Scan the entries below and say how many lines contain "องแก". Write only the number.
(DATASET)
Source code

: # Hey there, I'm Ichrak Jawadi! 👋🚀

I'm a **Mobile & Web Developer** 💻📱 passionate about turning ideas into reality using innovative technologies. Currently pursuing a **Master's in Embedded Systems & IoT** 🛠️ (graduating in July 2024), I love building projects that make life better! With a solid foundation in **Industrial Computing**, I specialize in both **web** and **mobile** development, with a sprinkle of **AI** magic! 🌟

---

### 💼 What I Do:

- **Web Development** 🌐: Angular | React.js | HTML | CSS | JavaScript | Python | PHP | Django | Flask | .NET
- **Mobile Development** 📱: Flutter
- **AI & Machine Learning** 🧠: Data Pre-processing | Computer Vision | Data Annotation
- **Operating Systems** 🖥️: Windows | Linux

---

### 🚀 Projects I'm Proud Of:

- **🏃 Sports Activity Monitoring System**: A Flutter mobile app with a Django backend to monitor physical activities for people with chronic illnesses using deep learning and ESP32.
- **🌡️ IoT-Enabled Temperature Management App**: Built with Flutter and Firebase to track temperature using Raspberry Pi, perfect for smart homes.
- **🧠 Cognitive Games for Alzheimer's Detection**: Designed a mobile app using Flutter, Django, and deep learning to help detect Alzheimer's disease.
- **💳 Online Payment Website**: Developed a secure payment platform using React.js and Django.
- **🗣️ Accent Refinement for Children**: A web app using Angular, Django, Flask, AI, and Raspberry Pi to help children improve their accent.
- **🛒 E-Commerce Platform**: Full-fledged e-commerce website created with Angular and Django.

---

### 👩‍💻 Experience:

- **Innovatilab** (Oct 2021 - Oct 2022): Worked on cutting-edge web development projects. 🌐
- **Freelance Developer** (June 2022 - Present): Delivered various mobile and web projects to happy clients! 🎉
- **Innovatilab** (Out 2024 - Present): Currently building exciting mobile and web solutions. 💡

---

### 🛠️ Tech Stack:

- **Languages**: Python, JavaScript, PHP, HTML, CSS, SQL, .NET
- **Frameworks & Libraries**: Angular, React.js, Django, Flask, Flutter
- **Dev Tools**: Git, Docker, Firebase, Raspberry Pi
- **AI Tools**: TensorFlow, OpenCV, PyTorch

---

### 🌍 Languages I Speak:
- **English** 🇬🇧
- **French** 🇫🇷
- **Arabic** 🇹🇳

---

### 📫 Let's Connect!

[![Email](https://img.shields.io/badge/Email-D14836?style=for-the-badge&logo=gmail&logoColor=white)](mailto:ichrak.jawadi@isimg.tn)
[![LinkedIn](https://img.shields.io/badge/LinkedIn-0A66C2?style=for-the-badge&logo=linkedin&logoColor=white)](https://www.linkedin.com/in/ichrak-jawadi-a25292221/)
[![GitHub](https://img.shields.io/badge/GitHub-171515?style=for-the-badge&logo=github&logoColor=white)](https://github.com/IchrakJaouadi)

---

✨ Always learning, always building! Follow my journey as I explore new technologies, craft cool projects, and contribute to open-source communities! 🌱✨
(End DATASET)
(DATASET)
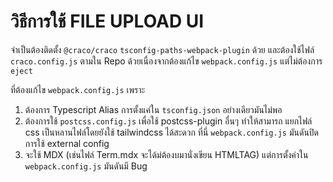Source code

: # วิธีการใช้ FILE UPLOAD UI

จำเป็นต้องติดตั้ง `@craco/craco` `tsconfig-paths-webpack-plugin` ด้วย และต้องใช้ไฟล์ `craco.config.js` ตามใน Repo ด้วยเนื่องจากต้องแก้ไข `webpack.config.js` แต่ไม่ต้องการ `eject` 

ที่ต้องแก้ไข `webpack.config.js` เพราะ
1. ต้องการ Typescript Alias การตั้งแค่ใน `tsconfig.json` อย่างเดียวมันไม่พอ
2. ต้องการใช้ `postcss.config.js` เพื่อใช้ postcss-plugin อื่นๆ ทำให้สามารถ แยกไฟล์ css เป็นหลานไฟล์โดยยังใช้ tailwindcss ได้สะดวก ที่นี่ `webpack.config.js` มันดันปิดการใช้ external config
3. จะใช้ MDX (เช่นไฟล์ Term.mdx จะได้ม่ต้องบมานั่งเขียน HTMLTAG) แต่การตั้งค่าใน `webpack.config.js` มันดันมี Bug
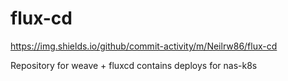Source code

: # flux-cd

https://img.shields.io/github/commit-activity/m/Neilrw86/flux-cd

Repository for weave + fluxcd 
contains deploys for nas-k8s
(End DATASET)
**RESULT**.
2